This is a collector’s edition

written and illustrated by Ælfleda Clackson

beauty


We often overlook simple familiar things because we think we know what they are, what they do and how they work. Trust me. We do not know anything. I know as little about how my mug is made as my toddler knows about space travel. How exciting it is to know we know nothing. I used to consider myself an uneducated person because I left school young, but I have rediscovered my curiosity. It took me years to realise, that my schooling does not equal my education and that it is up to me to decide what I want to learn.

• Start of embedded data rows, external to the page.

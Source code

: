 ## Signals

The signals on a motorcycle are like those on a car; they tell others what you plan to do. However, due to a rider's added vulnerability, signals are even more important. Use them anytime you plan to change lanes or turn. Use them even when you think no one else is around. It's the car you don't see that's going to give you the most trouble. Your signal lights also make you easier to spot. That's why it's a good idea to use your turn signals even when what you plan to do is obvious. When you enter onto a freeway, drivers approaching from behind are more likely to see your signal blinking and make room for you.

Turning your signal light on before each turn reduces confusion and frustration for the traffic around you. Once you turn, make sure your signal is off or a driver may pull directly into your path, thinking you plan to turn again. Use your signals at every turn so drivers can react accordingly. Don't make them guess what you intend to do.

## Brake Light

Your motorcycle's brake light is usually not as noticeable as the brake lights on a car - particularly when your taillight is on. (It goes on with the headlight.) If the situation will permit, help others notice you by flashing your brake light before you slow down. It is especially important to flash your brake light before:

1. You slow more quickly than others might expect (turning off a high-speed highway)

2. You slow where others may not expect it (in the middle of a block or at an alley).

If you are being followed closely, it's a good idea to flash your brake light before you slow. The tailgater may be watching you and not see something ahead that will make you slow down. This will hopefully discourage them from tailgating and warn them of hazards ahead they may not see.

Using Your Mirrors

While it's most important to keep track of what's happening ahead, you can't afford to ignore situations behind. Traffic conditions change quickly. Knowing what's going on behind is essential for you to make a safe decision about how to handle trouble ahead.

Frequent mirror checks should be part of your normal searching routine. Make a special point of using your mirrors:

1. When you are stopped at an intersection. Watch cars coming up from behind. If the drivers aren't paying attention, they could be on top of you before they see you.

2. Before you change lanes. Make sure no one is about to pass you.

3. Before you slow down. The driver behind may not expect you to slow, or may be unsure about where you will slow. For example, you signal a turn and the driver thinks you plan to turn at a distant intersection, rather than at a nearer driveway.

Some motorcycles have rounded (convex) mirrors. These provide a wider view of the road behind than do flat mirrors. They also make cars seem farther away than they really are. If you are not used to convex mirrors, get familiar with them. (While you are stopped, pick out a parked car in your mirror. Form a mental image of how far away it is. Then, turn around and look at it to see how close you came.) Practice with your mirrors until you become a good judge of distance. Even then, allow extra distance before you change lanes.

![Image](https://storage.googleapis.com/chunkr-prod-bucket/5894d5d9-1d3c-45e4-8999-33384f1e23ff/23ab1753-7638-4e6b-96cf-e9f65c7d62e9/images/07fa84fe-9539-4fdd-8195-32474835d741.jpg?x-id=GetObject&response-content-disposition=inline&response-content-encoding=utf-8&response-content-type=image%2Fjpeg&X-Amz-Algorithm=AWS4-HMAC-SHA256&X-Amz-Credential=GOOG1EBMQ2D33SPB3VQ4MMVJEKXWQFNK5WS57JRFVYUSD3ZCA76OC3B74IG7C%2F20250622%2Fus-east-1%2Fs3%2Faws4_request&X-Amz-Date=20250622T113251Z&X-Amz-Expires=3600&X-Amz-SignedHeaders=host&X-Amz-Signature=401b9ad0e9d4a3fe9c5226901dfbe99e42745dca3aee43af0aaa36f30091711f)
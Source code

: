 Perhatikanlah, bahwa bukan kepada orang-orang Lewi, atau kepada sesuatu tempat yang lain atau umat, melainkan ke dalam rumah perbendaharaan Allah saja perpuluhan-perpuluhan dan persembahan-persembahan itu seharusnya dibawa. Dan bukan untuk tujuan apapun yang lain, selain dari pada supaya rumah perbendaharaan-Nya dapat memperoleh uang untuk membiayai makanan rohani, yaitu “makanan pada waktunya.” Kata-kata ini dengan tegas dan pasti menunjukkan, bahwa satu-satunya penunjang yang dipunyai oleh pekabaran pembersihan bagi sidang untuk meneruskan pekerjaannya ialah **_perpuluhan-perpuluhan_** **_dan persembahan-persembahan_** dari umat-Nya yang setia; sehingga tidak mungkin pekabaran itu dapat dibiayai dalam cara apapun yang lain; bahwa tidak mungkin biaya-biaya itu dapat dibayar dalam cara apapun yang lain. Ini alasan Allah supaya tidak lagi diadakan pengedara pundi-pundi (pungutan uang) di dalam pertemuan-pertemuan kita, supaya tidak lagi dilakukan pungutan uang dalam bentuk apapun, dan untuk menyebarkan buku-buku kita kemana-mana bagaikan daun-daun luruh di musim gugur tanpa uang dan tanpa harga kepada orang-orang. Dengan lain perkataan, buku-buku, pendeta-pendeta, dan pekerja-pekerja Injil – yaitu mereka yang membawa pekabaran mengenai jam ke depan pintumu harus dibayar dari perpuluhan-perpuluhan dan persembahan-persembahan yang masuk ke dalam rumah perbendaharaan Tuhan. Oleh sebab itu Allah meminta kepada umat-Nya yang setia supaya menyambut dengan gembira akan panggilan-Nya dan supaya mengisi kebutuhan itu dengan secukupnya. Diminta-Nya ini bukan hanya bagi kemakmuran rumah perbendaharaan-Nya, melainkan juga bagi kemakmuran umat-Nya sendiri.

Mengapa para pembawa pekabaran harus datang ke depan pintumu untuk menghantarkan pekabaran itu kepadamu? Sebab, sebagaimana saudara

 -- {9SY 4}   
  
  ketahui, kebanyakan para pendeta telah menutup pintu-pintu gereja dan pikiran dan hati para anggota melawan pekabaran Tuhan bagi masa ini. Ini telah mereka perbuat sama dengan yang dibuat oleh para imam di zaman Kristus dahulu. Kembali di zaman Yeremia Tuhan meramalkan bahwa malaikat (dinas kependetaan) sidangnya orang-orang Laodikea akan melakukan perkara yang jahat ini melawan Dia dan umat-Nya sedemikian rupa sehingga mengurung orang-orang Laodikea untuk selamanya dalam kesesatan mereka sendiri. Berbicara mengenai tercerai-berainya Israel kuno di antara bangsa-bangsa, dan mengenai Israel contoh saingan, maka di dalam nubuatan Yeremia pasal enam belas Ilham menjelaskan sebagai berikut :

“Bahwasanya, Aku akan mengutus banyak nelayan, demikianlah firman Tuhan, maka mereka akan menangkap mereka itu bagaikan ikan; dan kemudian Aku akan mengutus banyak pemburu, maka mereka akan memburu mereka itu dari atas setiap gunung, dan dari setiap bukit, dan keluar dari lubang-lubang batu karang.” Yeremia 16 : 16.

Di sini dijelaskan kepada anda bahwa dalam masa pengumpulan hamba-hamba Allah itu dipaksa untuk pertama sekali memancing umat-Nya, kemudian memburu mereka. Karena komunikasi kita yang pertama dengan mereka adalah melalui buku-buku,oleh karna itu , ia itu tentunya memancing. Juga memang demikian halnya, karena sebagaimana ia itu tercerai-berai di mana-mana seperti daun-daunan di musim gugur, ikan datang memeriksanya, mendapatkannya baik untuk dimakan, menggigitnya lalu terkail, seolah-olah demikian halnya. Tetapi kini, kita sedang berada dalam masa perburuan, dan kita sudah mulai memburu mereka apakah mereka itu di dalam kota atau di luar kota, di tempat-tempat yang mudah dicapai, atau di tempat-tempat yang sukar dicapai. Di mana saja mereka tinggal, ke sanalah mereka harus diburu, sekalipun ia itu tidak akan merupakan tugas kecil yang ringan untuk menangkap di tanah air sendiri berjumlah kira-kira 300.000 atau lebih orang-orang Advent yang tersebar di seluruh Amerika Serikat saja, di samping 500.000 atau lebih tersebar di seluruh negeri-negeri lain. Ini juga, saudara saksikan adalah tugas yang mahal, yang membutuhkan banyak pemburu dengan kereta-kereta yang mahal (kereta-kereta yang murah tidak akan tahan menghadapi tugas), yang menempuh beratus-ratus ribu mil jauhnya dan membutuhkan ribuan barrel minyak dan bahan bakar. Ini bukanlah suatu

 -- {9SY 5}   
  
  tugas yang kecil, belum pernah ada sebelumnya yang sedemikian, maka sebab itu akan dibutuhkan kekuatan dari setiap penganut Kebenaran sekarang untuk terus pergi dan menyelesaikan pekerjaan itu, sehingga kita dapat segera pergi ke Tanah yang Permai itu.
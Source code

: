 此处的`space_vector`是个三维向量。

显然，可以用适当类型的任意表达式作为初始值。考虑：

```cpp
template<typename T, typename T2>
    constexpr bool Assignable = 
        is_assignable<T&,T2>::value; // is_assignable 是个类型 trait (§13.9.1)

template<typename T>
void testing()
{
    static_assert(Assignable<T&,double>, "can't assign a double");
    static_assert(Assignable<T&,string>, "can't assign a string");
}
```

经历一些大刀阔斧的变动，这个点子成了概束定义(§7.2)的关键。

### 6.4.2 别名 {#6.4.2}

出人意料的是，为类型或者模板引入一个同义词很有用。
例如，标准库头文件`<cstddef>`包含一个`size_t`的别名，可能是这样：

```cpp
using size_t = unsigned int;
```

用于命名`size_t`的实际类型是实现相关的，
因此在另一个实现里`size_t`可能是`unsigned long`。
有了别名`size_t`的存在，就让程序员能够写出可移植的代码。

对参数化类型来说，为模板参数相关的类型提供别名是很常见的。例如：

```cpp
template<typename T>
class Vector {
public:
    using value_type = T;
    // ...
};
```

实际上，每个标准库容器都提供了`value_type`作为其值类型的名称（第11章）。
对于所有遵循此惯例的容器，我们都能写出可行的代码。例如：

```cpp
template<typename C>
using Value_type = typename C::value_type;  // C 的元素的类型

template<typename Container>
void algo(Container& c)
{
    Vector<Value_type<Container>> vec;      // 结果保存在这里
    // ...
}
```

A few years ago, I took a drawing course together with my eldest daughter. It was organised by a young man who, I believe, was student himself. He set up a still life for us to draw, with fruit and a few household objects. I did not know it then, but when I was drawing, I was not drawing what was in front of me. Because at that time, I was unable to recognise what was in front of me. During the weeks of the course, we were taught how to see. How to see the shadow that falls onto the floor and the way the colour changes, see the reflections on different surfaces, see folds and textures, rough and soft and fuzzy. Slowly and surely, as I learned how blind I had been, I also learned how to understand how to draw. That experience made me want to see real artwork, something by a real artist. It was the gateway drug to something I do not think anyone in my family saw coming.


I decided to go to an art museum. The building that I had walked past on my way to work probably two thousand times if not more.A temple celebrating human creations. A church for knowledge and thought and art (whatever that is). A holy building. A place that I was not privileged to enter until now. Because until now, I had never had a reason to.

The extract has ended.